YOUR GOAL
Wherever a line holds the word "variance", copy that line from the data.

DATA FOR THE TASK
= Beginning of Section =
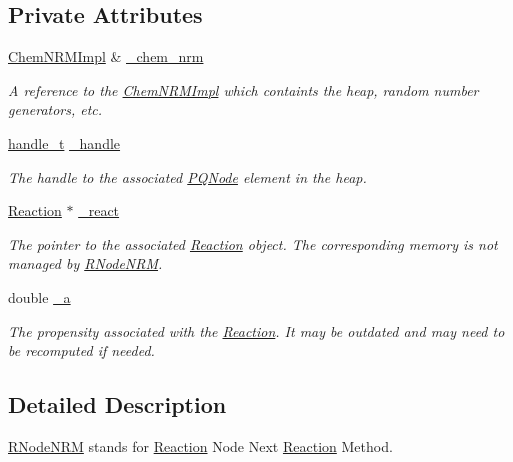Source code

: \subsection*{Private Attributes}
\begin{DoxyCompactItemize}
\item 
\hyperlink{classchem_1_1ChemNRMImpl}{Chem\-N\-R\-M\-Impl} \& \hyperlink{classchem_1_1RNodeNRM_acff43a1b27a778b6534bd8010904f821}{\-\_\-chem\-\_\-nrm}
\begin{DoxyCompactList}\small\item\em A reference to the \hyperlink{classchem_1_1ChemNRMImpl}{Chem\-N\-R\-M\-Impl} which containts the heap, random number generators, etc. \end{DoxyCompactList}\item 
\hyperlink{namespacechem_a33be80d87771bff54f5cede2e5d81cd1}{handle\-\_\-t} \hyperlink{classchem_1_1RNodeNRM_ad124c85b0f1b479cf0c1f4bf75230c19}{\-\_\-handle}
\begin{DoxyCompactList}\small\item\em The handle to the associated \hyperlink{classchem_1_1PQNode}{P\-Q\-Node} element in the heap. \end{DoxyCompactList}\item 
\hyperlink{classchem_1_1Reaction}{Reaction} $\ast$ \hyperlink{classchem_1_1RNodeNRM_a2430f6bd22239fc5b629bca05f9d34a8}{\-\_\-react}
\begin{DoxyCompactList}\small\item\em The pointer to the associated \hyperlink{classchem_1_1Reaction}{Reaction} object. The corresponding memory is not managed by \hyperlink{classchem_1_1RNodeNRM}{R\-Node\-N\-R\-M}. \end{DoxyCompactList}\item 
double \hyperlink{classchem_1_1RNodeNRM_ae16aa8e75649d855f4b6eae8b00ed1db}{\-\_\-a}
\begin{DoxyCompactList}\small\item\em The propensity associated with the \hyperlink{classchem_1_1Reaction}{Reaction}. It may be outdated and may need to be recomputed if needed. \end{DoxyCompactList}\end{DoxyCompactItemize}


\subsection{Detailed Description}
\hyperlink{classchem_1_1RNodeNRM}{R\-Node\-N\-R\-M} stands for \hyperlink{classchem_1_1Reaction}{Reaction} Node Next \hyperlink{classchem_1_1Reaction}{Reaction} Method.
= End of Section =
= Beginning of Section =
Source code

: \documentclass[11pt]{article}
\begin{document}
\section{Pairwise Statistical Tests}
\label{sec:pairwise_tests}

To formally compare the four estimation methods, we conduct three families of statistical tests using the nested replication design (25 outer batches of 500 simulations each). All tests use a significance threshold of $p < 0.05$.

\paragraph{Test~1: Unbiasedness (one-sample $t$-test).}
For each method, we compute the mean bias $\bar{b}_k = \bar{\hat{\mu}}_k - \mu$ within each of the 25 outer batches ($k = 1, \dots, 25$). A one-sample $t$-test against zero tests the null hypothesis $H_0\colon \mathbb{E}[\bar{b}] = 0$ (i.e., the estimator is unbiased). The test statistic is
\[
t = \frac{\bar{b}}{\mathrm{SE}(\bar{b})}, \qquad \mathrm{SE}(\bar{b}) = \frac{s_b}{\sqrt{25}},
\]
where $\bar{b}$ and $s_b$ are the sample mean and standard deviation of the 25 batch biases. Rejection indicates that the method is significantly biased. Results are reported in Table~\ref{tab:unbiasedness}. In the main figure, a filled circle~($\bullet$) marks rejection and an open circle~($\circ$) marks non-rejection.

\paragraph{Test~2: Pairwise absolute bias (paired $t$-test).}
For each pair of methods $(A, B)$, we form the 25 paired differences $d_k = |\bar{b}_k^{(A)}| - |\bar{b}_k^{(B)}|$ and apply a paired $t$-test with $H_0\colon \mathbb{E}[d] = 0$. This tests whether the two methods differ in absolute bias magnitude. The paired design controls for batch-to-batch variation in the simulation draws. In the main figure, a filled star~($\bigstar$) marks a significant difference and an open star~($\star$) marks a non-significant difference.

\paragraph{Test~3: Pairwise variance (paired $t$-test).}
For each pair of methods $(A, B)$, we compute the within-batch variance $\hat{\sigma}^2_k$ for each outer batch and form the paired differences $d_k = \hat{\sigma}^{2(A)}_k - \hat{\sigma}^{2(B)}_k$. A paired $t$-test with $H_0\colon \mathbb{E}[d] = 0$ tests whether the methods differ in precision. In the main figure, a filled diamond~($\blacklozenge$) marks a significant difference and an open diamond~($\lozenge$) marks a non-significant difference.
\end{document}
= End of Section =
= Beginning of Section =
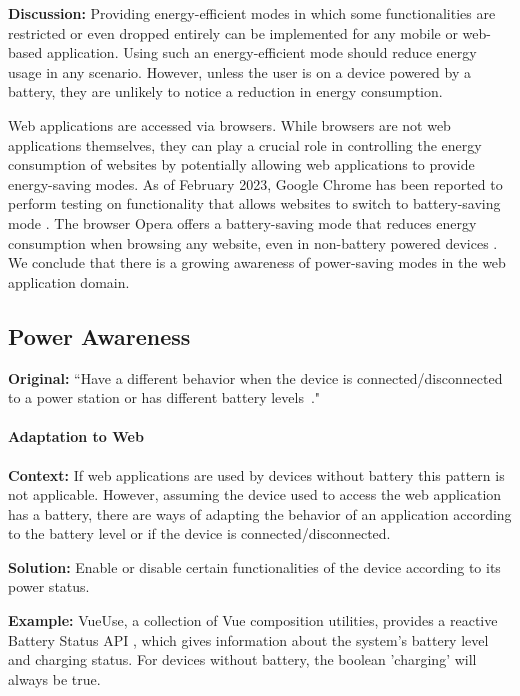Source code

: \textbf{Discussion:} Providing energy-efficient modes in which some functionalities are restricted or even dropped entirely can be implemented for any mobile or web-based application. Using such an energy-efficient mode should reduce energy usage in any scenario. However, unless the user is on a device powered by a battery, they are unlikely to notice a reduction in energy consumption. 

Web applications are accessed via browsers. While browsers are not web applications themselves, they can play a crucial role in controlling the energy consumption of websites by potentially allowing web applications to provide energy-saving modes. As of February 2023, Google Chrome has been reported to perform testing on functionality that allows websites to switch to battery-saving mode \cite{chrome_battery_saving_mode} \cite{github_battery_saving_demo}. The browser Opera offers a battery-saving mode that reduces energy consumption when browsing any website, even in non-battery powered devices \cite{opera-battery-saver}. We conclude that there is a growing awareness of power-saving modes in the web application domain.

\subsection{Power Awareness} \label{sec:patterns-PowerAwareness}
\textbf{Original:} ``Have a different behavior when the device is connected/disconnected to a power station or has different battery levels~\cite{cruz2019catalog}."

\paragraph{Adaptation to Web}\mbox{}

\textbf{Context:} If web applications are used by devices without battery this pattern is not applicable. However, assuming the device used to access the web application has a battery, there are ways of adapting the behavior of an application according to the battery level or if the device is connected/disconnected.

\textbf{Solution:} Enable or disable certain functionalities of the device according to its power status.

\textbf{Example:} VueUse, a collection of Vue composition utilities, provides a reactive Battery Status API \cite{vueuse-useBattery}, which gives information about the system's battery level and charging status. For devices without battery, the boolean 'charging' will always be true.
= End of Section =
TASK SOLUTION
\paragraph{Test~3: Pairwise variance (paired $t$-test).}
For each pair of methods $(A, B)$, we compute the within-batch variance $\hat{\sigma}^2_k$ for each outer batch and form the paired differences $d_k = \hat{\sigma}^{2(A)}_k - \hat{\sigma}^{2(B)}_k$. A paired $t$-test with $H_0\colon \mathbb{E}[d] = 0$ tests whether the methods differ in precision. In the main figure, a filled diamond~($\blacklozenge$) marks a significant difference and an open diamond~($\lozenge$) marks a non-significant difference.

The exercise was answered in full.